2012 yılında 4+4+4 sistemi getirildiğinde tüm kadın kuruluşları ve basın bu konuda iktidarı uyarmış, bu sistemin hem kız hem erkek çocukları için eğitimin devamına sekte vuracağına dikkat çekmiştir. 2012 yılı bazı gazete yazı başlıkları; “4+4+4: Çocuktan Gelin de Olur İşçi de”, “Bütün Kadın Örgütleri 4+4+4 e Karşı Ayaklandı” ve bunlar gibi onlarca yazı, bildiri, gösteri.

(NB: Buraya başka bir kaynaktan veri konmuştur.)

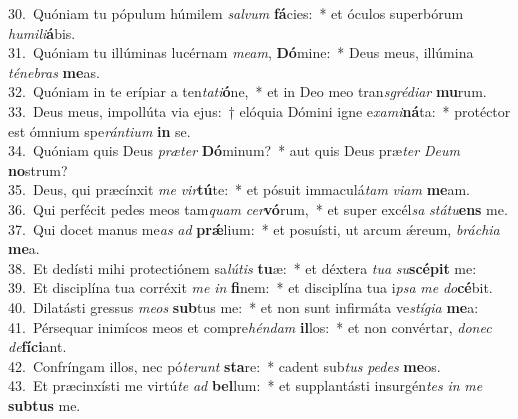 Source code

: {30.~}Quóniam tu pópulum húmilem \textit{sal}\textit{vum} \textbf{fá}cies:~* et óculos superbórum \textit{hu}\textit{mi}\textit{li}\textbf{á}bis.\\
{31.~}Quóniam tu illúminas lucérnam \textit{me}\textit{am}, \textbf{Dó}mine:~* Deus meus, illúmina \textit{té}\textit{ne}\textit{bras} \textbf{me}as.\\
{32.~}Quóniam in te erípiar a ten\textit{ta}\textit{ti}\textbf{ó}ne,~* et in Deo meo tran\textit{sgré}\textit{di}\textit{ar} \textbf{mu}rum.\\
{33.~}Deus meus, impollúta via ejus:~† elóquia Dómini igne e\textit{xa}\textit{mi}\textbf{ná}ta:~* protéctor est ómnium spe\textit{rán}\textit{ti}\textit{um} \textbf{in} se.\\
{34.~}Quóniam quis Deus \textit{præ}\textit{ter} \textbf{Dó}minum?~* aut quis Deus præ\textit{ter} \textit{De}\textit{um} \textbf{no}strum?\\
{35.~}Deus, qui præcínxit \textit{me} \textit{vir}\textbf{tú}te:~* et pósuit immaculá\textit{tam} \textit{vi}\textit{am} \textbf{me}am.\\
{36.~}Qui perfécit pedes meos tam\textit{quam} \textit{cer}\textbf{vó}rum,~* et super excél\textit{sa} \textit{stá}\textit{tu}\textbf{ens} me.\\
{37.~}Qui docet manus me\textit{as} \textit{ad} \textbf{prǽ}lium:~* et posuísti, ut arcum ǽreum, \textit{brá}\textit{chi}\textit{a} \textbf{me}a.\\
{38.~}Et dedísti mihi protectiónem sa\textit{lú}\textit{tis} \textbf{tu}æ:~* et déxtera \textit{tu}\textit{a} \textit{su}\textbf{scé}\textbf{pit} me:\\
{39.~}Et disciplína tua corréxit \textit{me} \textit{in} \textbf{fi}nem:~* et disciplína tua i\textit{psa} \textit{me} \textit{do}\textbf{cé}bit.\\
{40.~}Dilatásti gressus \textit{me}\textit{os} \textbf{sub}tus me:~* et non sunt infirmáta ve\textit{stí}\textit{gi}\textit{a} \textbf{me}a:\\
{41.~}Pérsequar inimícos meos et compre\textit{hén}\textit{dam} \textbf{il}los:~* et non convértar, \textit{do}\textit{nec} \textit{de}\textbf{fí}\textbf{ci}ant.\\
{42.~}Confríngam illos, nec pó\textit{te}\textit{runt} \textbf{sta}re:~* cadent sub\textit{tus} \textit{pe}\textit{des} \textbf{me}os.\\
{43.~}Et præcinxísti me virtú\textit{te} \textit{ad} \textbf{bel}lum:~* et supplantásti insurgén\textit{tes} \textit{in} \textit{me} \textbf{sub}\textbf{tus} me.\\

Hepsi bu sistemin, çocukları eğitimden erkenden koparacağı üzerine uyarı mahiyetinde.
Devletimiz bu kadar mı öngörüsüz?

Ya da zaten istedikleri de bu muydu?

İkisi de çok üzücü ve endişe verici.

Ve bugün geldiğimiz nokta: “4+4+4’ün Beklenen Sonucu: Kızlar eve oğlanlar sanayiye”

TÜİK verilerine göre 2012 yılında 97,3 olan okullaşma oranı 2019 yılında 93,3’e kadar geriledi. 2012 yılındaki itirazlar boşa değildi. İktidar bu sonuçlardan rahatsız olmuyorsa demek ki muradına erdi.

Erkek çocuklar, parkta oynamadan, top peşinde koşmadan, kızların saçını çekmeden çocuk yaşta evin yükünü paylaşmaya, kız çocuklar eve kapanıp hayırlı kısmet beklemeye savruldu.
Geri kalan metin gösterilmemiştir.